What the task requires
An exact restatement of every record is required.

Materials provided
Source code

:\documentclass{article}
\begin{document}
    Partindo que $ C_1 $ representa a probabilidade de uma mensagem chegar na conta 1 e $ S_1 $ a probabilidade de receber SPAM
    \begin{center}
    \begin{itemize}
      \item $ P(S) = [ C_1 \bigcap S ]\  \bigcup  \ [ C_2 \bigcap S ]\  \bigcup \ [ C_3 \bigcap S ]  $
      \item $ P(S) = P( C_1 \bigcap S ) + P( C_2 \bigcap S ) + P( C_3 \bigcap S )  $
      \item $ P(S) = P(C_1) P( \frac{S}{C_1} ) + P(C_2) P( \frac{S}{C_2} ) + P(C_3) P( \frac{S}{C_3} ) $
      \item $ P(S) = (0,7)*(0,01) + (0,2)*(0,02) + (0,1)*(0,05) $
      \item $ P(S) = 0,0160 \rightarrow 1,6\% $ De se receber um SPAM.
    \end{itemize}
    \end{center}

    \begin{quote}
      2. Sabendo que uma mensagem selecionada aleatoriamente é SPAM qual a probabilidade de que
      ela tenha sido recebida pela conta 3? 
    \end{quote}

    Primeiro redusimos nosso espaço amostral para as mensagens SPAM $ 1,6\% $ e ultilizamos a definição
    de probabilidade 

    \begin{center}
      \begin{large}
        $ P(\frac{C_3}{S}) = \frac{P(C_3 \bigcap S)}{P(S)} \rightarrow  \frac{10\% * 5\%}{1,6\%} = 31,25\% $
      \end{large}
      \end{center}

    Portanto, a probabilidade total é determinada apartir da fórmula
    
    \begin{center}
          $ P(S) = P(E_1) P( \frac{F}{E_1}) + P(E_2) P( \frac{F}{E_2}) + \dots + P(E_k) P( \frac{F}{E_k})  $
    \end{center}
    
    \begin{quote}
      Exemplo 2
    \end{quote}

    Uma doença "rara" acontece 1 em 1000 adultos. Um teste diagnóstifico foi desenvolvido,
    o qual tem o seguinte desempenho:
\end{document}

Answer space
Source code

:\documentclass{article}
\begin{document}
    Partindo que $ C_1 $ representa a probabilidade de uma mensagem chegar na conta 1 e $ S_1 $ a probabilidade de receber SPAM
    \begin{center}
    \begin{itemize}
      \item $ P(S) = [ C_1 \bigcap S ]\  \bigcup  \ [ C_2 \bigcap S ]\  \bigcup \ [ C_3 \bigcap S ]  $
      \item $ P(S) = P( C_1 \bigcap S ) + P( C_2 \bigcap S ) + P( C_3 \bigcap S )  $
      \item $ P(S) = P(C_1) P( \frac{S}{C_1} ) + P(C_2) P( \frac{S}{C_2} ) + P(C_3) P( \frac{S}{C_3} ) $
      \item $ P(S) = (0,7)*(0,01) + (0,2)*(0,02) + (0,1)*(0,05) $
      \item $ P(S) = 0,0160 \rightarrow 1,6\% $ De se receber um SPAM.
    \end{itemize}
    \end{center}

    \begin{quote}
      2. Sabendo que uma mensagem selecionada aleatoriamente é SPAM qual a probabilidade de que
      ela tenha sido recebida pela conta 3? 
    \end{quote}

    Primeiro redusimos nosso espaço amostral para as mensagens SPAM $ 1,6\% $ e ultilizamos a definição
    de probabilidade 

    \begin{center}
      \begin{large}
        $ P(\frac{C_3}{S}) = \frac{P(C_3 \bigcap S)}{P(S)} \rightarrow  \frac{10\% * 5\%}{1,6\%} = 31,25\% $
      \end{large}
      \end{center}

    Portanto, a probabilidade total é determinada apartir da fórmula
    
    \begin{center}
          $ P(S) = P(E_1) P( \frac{F}{E_1}) + P(E_2) P( \frac{F}{E_2}) + \dots + P(E_k) P( \frac{F}{E_k})  $
    \end{center}
    
    \begin{quote}
      Exemplo 2
    \end{quote}

    Uma doença "rara" acontece 1 em 1000 adultos. Um teste diagnóstifico foi desenvolvido,
    o qual tem o seguinte desempenho:
\end{document}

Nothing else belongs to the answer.